Bölgedeki taş ocaklarının denetimsiz şekilde çalıştığını savunan köylüler, hiçbir güvenlik önleminin alınmadığını öne sürüyor. Maden ocaklarında yüksek kesitlerin bulunduğunu ve her an bir çökmenin yaşanabileceğini vurgulayan köylüler, yetkililerin duruma kayıtsız kaldığını ifade ediyor. Maden ocaklarında kademesiz işlem yapıldığını belirten köylüler maden yönetmeliğine aykırı tehlike arz edecek şekilde işlemlerin gerçekleştiğini söyledi. 

Osmanlı Köyü sakinleri, yetkililerden taş ocaklarının denetlenmesini ve gerekli güvenlik önlemlerinin alınmasını talep ediyor. Bölgedeki maden faaliyetlerinin çevreye zarar vermeyecek şekilde yürütülmesi için acil önlem alınması gerektiği belirtilirken, denetim mekanizmasının eksikliği büyük bir soru işareti yaratıyor.

Maden Ocaklarında Kademesiz Çalışma Tehlike Saçıyor

Türkiye'de madencilik sektöründe güvenlik önlemlerinin ihmal edilmesi, işçi hayatlarını riske atmaya devam ediyor. Açık ocak madenciliğinde, bilimsel yöntemlerle oluşturulması gereken kademelerin bazı işletmeler tarafından maliyetleri düşürme bahanesiyle göz ardı edilmesi, büyük felaketlere davetiye çıkarıyor. Uzmanlar, kademesiz çalışma nedeniyle heyelan ve göçük riskinin arttığını, bunun da can kayıplarına yol açabileceğini belirtiyor. Ayrıca, çevreye verdiği zararlarla ekosistemi tahrip eden bu yöntem, yasal yaptırımları da beraberinde getiriyor.
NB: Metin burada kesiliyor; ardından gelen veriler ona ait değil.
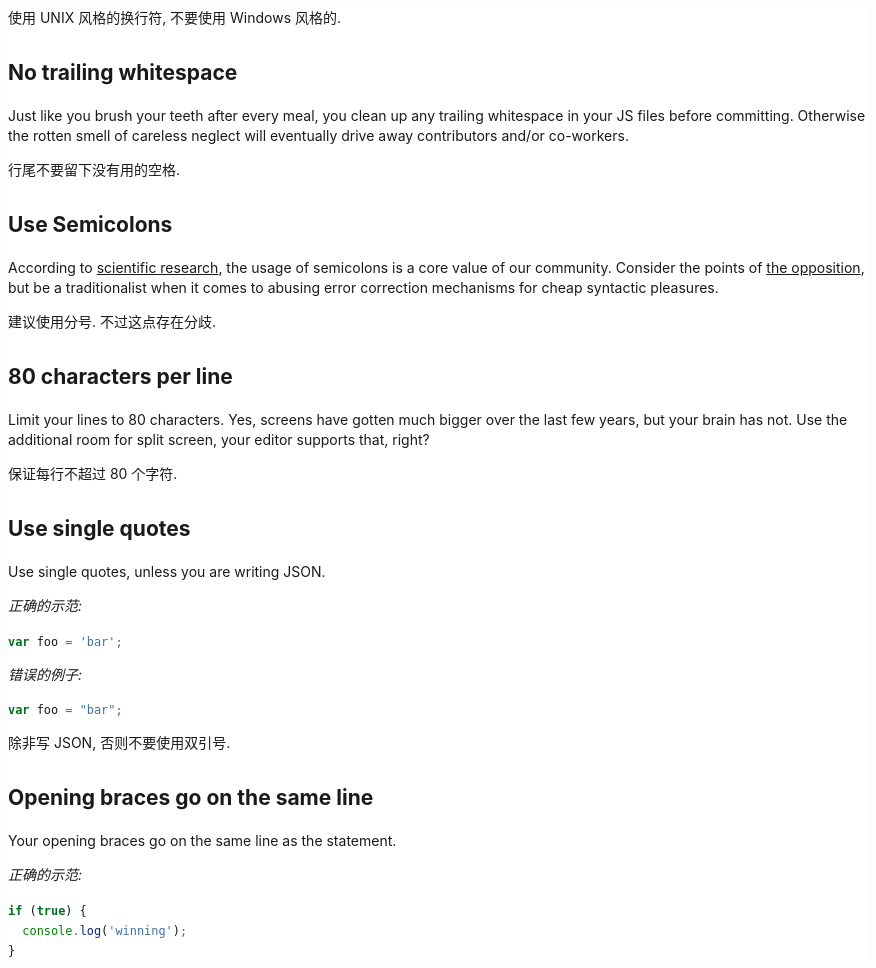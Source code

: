 使用 UNIX 风格的换行符, 不要使用 Windows 风格的.

## No trailing whitespace

Just like you brush your teeth after every meal, you clean up any trailing
whitespace in your JS files before committing. Otherwise the rotten smell of
careless neglect will eventually drive away contributors and/or co-workers.

行尾不要留下没有用的空格.

## Use Semicolons

According to [scientific research][hnsemicolons], the usage of semicolons is
a core value of our community. Consider the points of [the opposition][], but
be a traditionalist when it comes to abusing error correction mechanisms for
cheap syntactic pleasures.

[the opposition]: http://blog.izs.me/post/2353458699/an-open-letter-to-javascript-leaders-regarding
[hnsemicolons]: http://news.ycombinator.com/item?id=1547647

建议使用分号. 不过这点存在分歧.

## 80 characters per line

Limit your lines to 80 characters. Yes, screens have gotten much bigger over the
last few years, but your brain has not. Use the additional room for split screen,
your editor supports that, right?

保证每行不超过 80 个字符.

## Use single quotes

Use single quotes, unless you are writing JSON.

*正确的示范:*

```js
var foo = 'bar';
```

*错误的例子:*

```js
var foo = "bar";
```

除非写 JSON, 否则不要使用双引号.

## Opening braces go on the same line

Your opening braces go on the same line as the statement.

*正确的示范:*

```js
if (true) {
  console.log('winning');
}
```


[crockfordconvention]: http://javascript.crockford.com/code.html
[const]: https://developer.mozilla.org/en/JavaScript/Reference/Statements/const
[comparisonoperators]: https://developer.mozilla.org/en/JavaScript/Reference/Operators/Comparison_Operators
[sideeffect]: http://en.wikipedia.org/wiki/Side_effect_(computer_science)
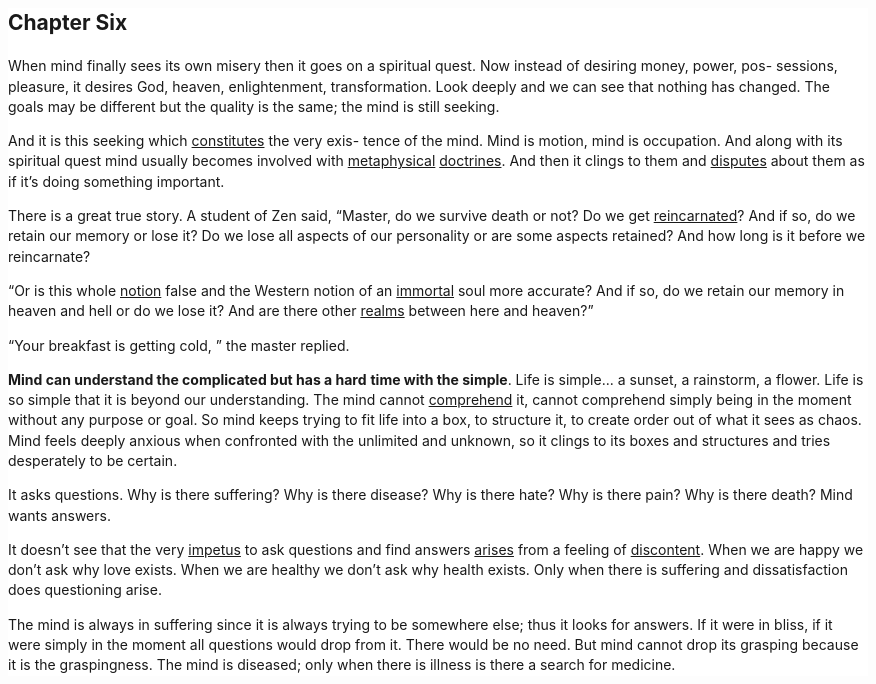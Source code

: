 



## Chapter Six 

When mind finally sees its own misery then it goes on 
a spiritual quest. Now instead of desiring money, power, pos- 
sessions, pleasure, it desires God, heaven, enlightenment, 
transformation. Look deeply and we can see that nothing has 
changed. The goals may be different but the quality is the 
same; the mind is still seeking. 

And it is this seeking which <u>constitutes</u> the very exis- 
tence of the mind. Mind is motion, mind is occupation. And 
along with its spiritual quest mind usually becomes involved 
with <u>metaphysical</u> <u>doctrines</u>. And then it clings to them and 
<u>disputes</u> about them as if it’s doing something important. 

There is a great true story. A student of Zen said, 
“Master, do we survive death or not? Do we get <u>reincarnated</u>? 
And if so, do we retain our memory or lose it? Do we lose all 
aspects of our personality or are some aspects retained? And 
how long is it before we reincarnate? 

“Or is this whole <u>notion</u> false and the Western notion 
of an <u>immortal</u> soul more accurate? And if so, do we retain our 
memory in heaven and hell or do we lose it? And are there 
other <u>realms</u> between here and heaven?” 

“Your breakfast is getting cold, ” the master replied. 


**Mind can understand the complicated but has a hard** 
**time with the simple**. Life is simple... a sunset, a rainstorm, a 
flower. Life is so simple that it is beyond our understanding. 
The mind cannot <u>comprehend</u> it, cannot comprehend simply 
being in the moment without any purpose or goal. So mind 
keeps trying to fit life into a box, to structure it, to create order 
out of what it sees as chaos. Mind feels deeply anxious when 
confronted with the unlimited and unknown, so it clings to its 
boxes and structures and tries desperately to be certain. 

It asks questions. Why is there suffering? Why is there 
disease? Why is there hate? Why is there pain? Why is there 
death? Mind wants answers. 

It doesn’t see that the very <u>impetus</u> to ask questions and 
find answers <u>arises</u> from a feeling of <u>discontent</u>. When we are 
happy we don’t ask why love exists. When we are healthy we 
don’t ask why health exists. Only when there is suffering and 
dissatisfaction does questioning arise. 

The mind is always in suffering since it is always trying 
to be somewhere else; thus it looks for answers. If it were in 
bliss, if it were simply in the moment all questions would drop 
from it. There would be no need. But mind cannot drop its 
grasping because it is the graspingness. The mind is diseased; 
only when there is illness is there a search for medicine. 
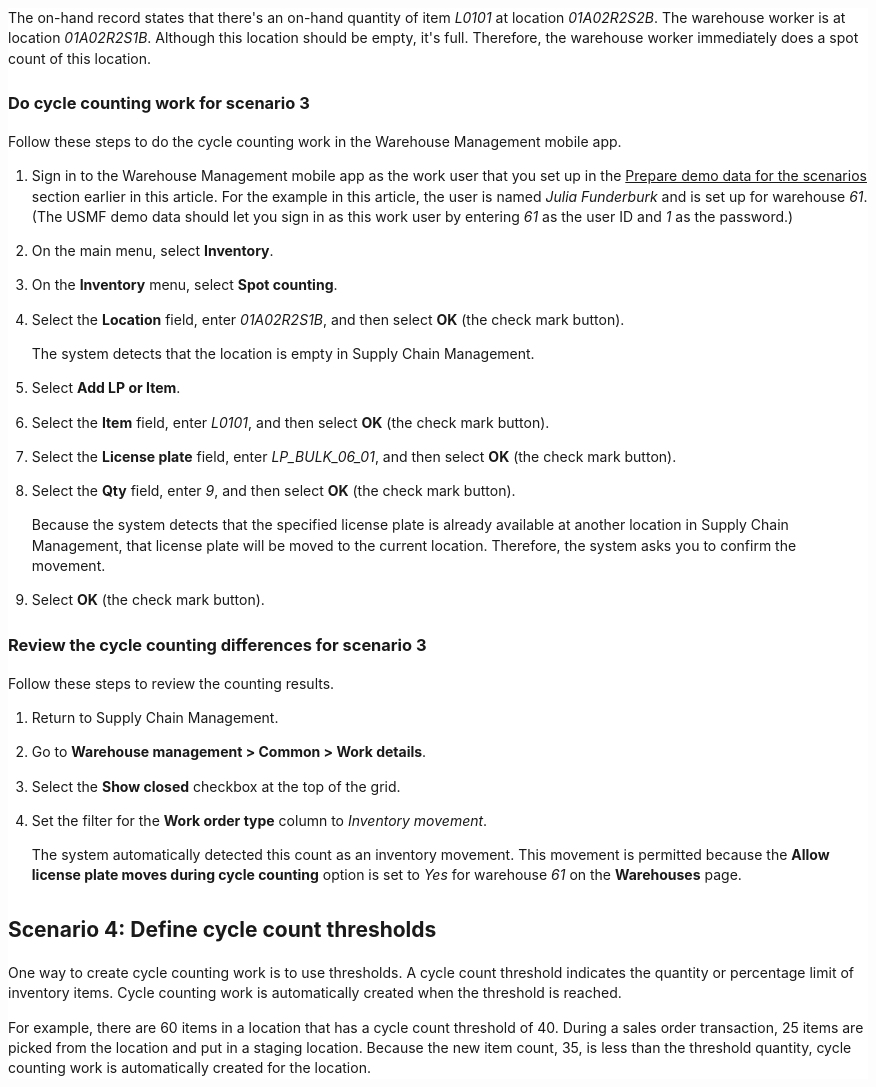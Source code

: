 The on-hand record states that there's an on-hand quantity of item *L0101* at location *01A02R2S2B*. The warehouse worker is at location *01A02R2S1B*. Although this location should be empty, it's full. Therefore, the warehouse worker immediately does a spot count of this location.

### Do cycle counting work for scenario 3

Follow these steps to do the cycle counting work in the Warehouse Management mobile app.

1. Sign in to the Warehouse Management mobile app as the work user that you set up in the [Prepare demo data for the scenarios](#prepare-demo-data) section earlier in this article. For the example in this article, the user is named *Julia Funderburk* and is set up for warehouse *61*. (The USMF demo data should let you sign in as this work user by entering *61* as the user ID and *1* as the password.)
1. On the main menu, select **Inventory**.
1. On the **Inventory** menu, select **Spot counting**.
1. Select the **Location** field, enter *01A02R2S1B*, and then select **OK** (the check mark button).

    The system detects that the location is empty in Supply Chain Management.

1. Select **Add LP or Item**.
1. Select the **Item** field, enter *L0101*, and then select **OK** (the check mark button).
1. Select the **License plate** field, enter *LP\_BULK\_06\_01*, and then select **OK** (the check mark button).
1. Select the **Qty** field, enter *9*, and then select **OK** (the check mark button).

    Because the system detects that the specified license plate is already available at another location in Supply Chain Management, that license plate will be moved to the current location. Therefore, the system asks you to confirm the movement.

1. Select **OK** (the check mark button).

### Review the cycle counting differences for scenario 3

Follow these steps to review the counting results.

1. Return to Supply Chain Management.
1. Go to **Warehouse management \> Common \> Work details**.
1. Select the **Show closed** checkbox at the top of the grid.
1. Set the filter for the **Work order type** column to *Inventory movement*.

    The system automatically detected this count as an inventory movement. This movement is permitted because the **Allow license plate moves during cycle counting** option is set to *Yes* for warehouse *61* on the **Warehouses** page.

## Scenario 4: Define cycle count thresholds

One way to create cycle counting work is to use thresholds. A cycle count threshold indicates the quantity or percentage limit of inventory items. Cycle counting work is automatically created when the threshold is reached.

For example, there are 60 items in a location that has a cycle count threshold of 40. During a sales order transaction, 25 items are picked from the location and put in a staging location. Because the new item count, 35, is less than the threshold quantity, cycle counting work is automatically created for the location.

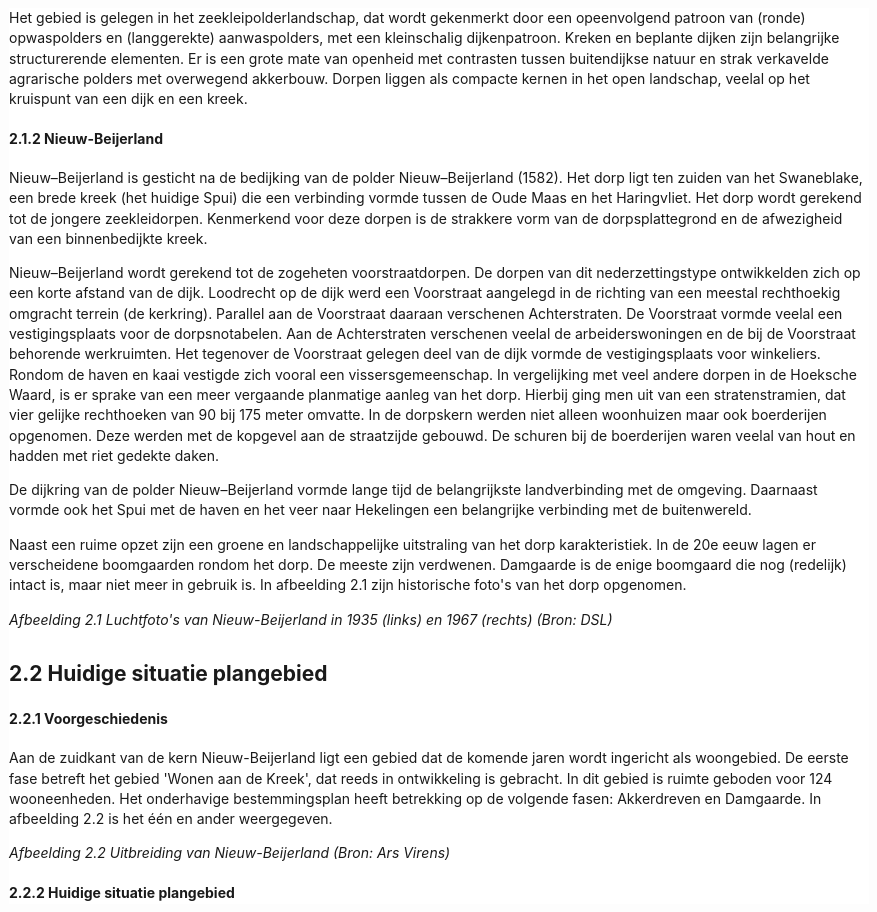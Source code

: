 Het gebied is gelegen in het zeekleipolderlandschap, dat wordt gekenmerkt door een opeenvolgend patroon van (ronde) opwaspolders en (langgerekte) aanwaspolders, met een kleinschalig dijkenpatroon. Kreken en beplante dijken zijn belangrijke structurerende elementen. Er is een grote mate van openheid met contrasten tussen buitendijkse natuur en strak verkavelde agrarische polders met overwegend akkerbouw. Dorpen liggen als compacte kernen in het open landschap, veelal op het kruispunt van een dijk en een kreek.

#### **2.1.2 Nieuw-Beijerland**

Nieuw–Beijerland is gesticht na de bedijking van de polder Nieuw–Beijerland (1582). Het dorp ligt ten zuiden van het Swaneblake, een brede kreek (het huidige Spui) die een verbinding vormde tussen de Oude Maas en het Haringvliet. Het dorp wordt gerekend tot de jongere zeekleidorpen. Kenmerkend voor deze dorpen is de strakkere vorm van de dorpsplattegrond en de afwezigheid van een binnenbedijkte kreek.

Nieuw–Beijerland wordt gerekend tot de zogeheten voorstraatdorpen. De dorpen van dit nederzettingstype ontwikkelden zich op een korte afstand van de dijk. Loodrecht op de dijk werd een Voorstraat aangelegd in de richting van een meestal rechthoekig omgracht terrein (de kerkring). Parallel aan de Voorstraat daaraan verschenen Achterstraten. De Voorstraat vormde veelal een vestigingsplaats voor de dorpsnotabelen. Aan de Achterstraten verschenen veelal de arbeiderswoningen en de bij de Voorstraat behorende werkruimten. Het tegenover de Voorstraat gelegen deel van de dijk vormde de vestigingsplaats voor winkeliers. Rondom de haven en kaai vestigde zich vooral een vissersgemeenschap. In vergelijking met veel andere dorpen in de Hoeksche Waard, is er sprake van een meer vergaande planmatige aanleg van het dorp. Hierbij ging men uit van een stratenstramien, dat vier gelijke rechthoeken van 90 bij 175 meter omvatte. In de dorpskern werden niet alleen woonhuizen maar ook boerderijen opgenomen. Deze werden met de kopgevel aan de straatzijde gebouwd. De schuren bij de boerderijen waren veelal van hout en hadden met riet gedekte daken.

De dijkring van de polder Nieuw–Beijerland vormde lange tijd de belangrijkste landverbinding met de omgeving. Daarnaast vormde ook het Spui met de haven en het veer naar Hekelingen een belangrijke verbinding met de buitenwereld.

Naast een ruime opzet zijn een groene en landschappelijke uitstraling van het dorp karakteristiek. In de 20e eeuw lagen er verscheidene boomgaarden rondom het dorp. De meeste zijn verdwenen. Damgaarde is de enige boomgaard die nog (redelijk) intact is, maar niet meer in gebruik is. In afbeelding 2.1 zijn historische foto's van het dorp opgenomen.

*Afbeelding 2.1 Luchtfoto's van Nieuw-Beijerland in 1935 (links) en 1967 (rechts) (Bron: DSL)*

## <span id="page-11-0"></span>**2.2 Huidige situatie plangebied**

#### **2.2.1 Voorgeschiedenis**

Aan de zuidkant van de kern Nieuw-Beijerland ligt een gebied dat de komende jaren wordt ingericht als woongebied. De eerste fase betreft het gebied 'Wonen aan de Kreek', dat reeds in ontwikkeling is gebracht. In dit gebied is ruimte geboden voor 124 wooneenheden. Het onderhavige bestemmingsplan heeft betrekking op de volgende fasen: Akkerdreven en Damgaarde. In afbeelding 2.2 is het één en ander weergegeven.

*Afbeelding 2.2 Uitbreiding van Nieuw-Beijerland (Bron: Ars Virens)*

#### **2.2.2 Huidige situatie plangebied**
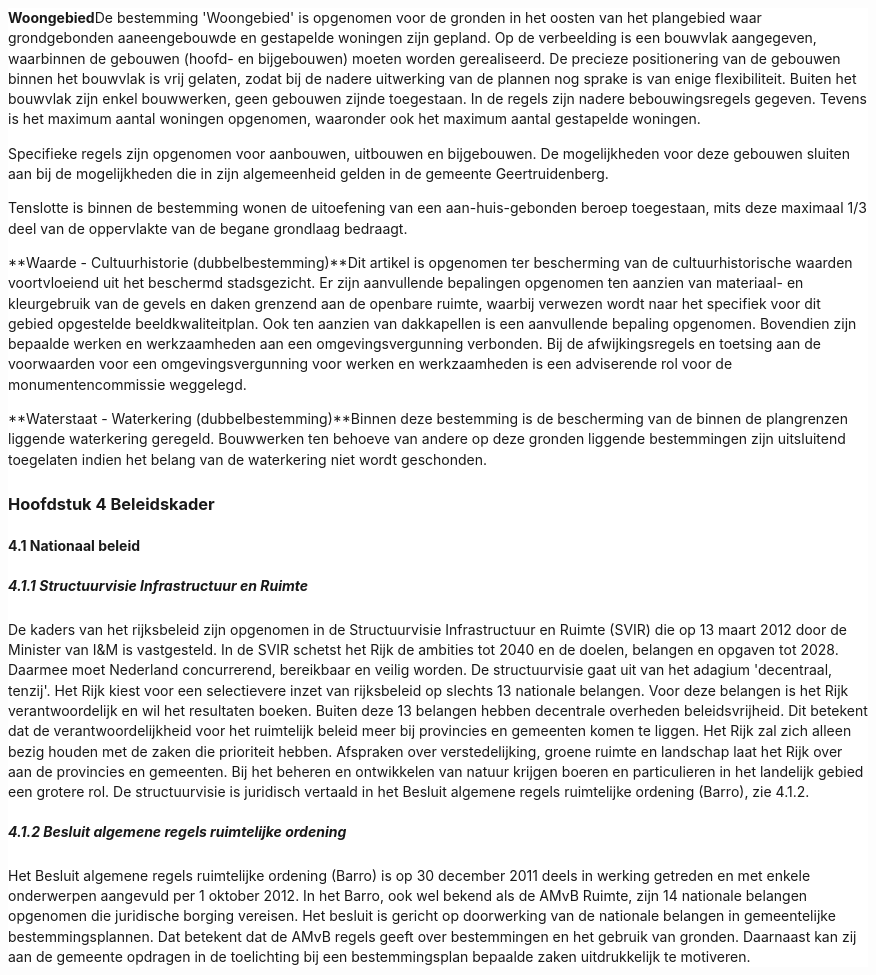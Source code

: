 **Woongebied**De bestemming 'Woongebied' is opgenomen voor de gronden in het oosten van het plangebied waar grondgebonden aaneengebouwde en gestapelde woningen zijn gepland. Op de verbeelding is een bouwvlak aangegeven, waarbinnen de gebouwen (hoofd\- en bijgebouwen) moeten worden gerealiseerd. De precieze positionering van de gebouwen binnen het bouwvlak is vrij gelaten, zodat bij de nadere uitwerking van de plannen nog sprake is van enige flexibiliteit. Buiten het bouwvlak zijn enkel bouwwerken, geen gebouwen zijnde toegestaan. In de regels zijn nadere bebouwingsregels gegeven. Tevens is het maximum aantal woningen opgenomen, waaronder ook het maximum aantal gestapelde woningen.

Specifieke regels zijn opgenomen voor aanbouwen, uitbouwen en bijgebouwen. De mogelijkheden voor deze gebouwen sluiten aan bij de mogelijkheden die in zijn algemeenheid gelden in de gemeente Geertruidenberg.

Tenslotte is binnen de bestemming wonen de uitoefening van een aan\-huis\-gebonden beroep toegestaan, mits deze maximaal 1/3 deel van de oppervlakte van de begane grondlaag bedraagt.

**Waarde \- Cultuurhistorie (dubbelbestemming)**Dit artikel is opgenomen ter bescherming van de cultuurhistorische waarden voortvloeiend uit het beschermd stadsgezicht. Er zijn aanvullende bepalingen opgenomen ten aanzien van materiaal\- en kleurgebruik van de gevels en daken grenzend aan de openbare ruimte, waarbij verwezen wordt naar het specifiek voor dit gebied opgestelde beeldkwaliteitplan. Ook ten aanzien van dakkapellen is een aanvullende bepaling opgenomen. Bovendien zijn bepaalde werken en werkzaamheden aan een omgevingsvergunning verbonden. Bij de afwijkingsregels en toetsing aan de voorwaarden voor een omgevingsvergunning voor werken en werkzaamheden is een adviserende rol voor de monumentencommissie weggelegd.

**Waterstaat \- Waterkering (dubbelbestemming)**Binnen deze bestemming is de bescherming van de binnen de plangrenzen liggende waterkering geregeld. Bouwwerken ten behoeve van andere op deze gronden liggende bestemmingen zijn uitsluitend toegelaten indien het belang van de waterkering niet wordt geschonden.

### Hoofdstuk 4 Beleidskader

#### 4\.1 Nationaal beleid

##### 4\.1\.1 Structuurvisie Infrastructuur en Ruimte

De kaders van het rijksbeleid zijn opgenomen in de Structuurvisie Infrastructuur en Ruimte (SVIR) die op 13 maart 2012 door de Minister van I\&M is vastgesteld. In de SVIR schetst het Rijk de ambities tot 2040 en de doelen, belangen en opgaven tot 2028\. Daarmee moet Nederland concurrerend, bereikbaar en veilig worden. De structuurvisie gaat uit van het adagium 'decentraal, tenzij'. Het Rijk kiest voor een selectievere inzet van rijksbeleid op slechts 13 nationale belangen. Voor deze belangen is het Rijk verantwoordelijk en wil het resultaten boeken. Buiten deze 13 belangen hebben decentrale overheden beleidsvrijheid. Dit betekent dat de verantwoordelijkheid voor het ruimtelijk beleid meer bij provincies en gemeenten komen te liggen. Het Rijk zal zich alleen bezig houden met de zaken die prioriteit hebben. Afspraken over verstedelijking, groene ruimte en landschap laat het Rijk over aan de provincies en gemeenten. Bij het beheren en ontwikkelen van natuur krijgen boeren en particulieren in het landelijk gebied een grotere rol. De structuurvisie is juridisch vertaald in het Besluit algemene regels ruimtelijke ordening (Barro), zie 4\.1\.2.

##### 4\.1\.2 Besluit algemene regels ruimtelijke ordening

Het Besluit algemene regels ruimtelijke ordening (Barro) is op 30 december 2011 deels in werking getreden en met enkele onderwerpen aangevuld per 1 oktober 2012\. In het Barro, ook wel bekend als de AMvB Ruimte, zijn 14 nationale belangen opgenomen die juridische borging vereisen. Het besluit is gericht op doorwerking van de nationale belangen in gemeentelijke bestemmingsplannen. Dat betekent dat de AMvB regels geeft over bestemmingen en het gebruik van gronden. Daarnaast kan zij aan de gemeente opdragen in de toelichting bij een bestemmingsplan bepaalde zaken uitdrukkelijk te motiveren.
Yetkililer, güvenlik standartlarına uymayan işletmelere karşı sıkı denetim çağrısında bulunurken, sektör temsilcileri sorumlu madenciliğin bir zorunluluk olduğunu vurguluyor.

Osmanlı Köyü sakinleri, taş ocaklarından çıkan aşırı toz nedeniyle meralarının kullanılamaz hale geldiğini belirtiyor. Köylüler, ocaklarda toz önleyici sulama sistemlerinin kullanılmadığını ve rüzgarın etkisiyle yayılan tozun otlakları tamamen kapladığını ifade ediyor. Hayvanlarını meralarda otlatamadıklarını söyleyen köylüler, “Otlar toz altında kalıyor, hayvanlarımız yiyemiyor. Bu durum hem hayvancılığı zorlaştırıyor hem de doğaya ciddi zarar veriyor” diyerek yetkililerden acil önlem alınmasını talep ediyor.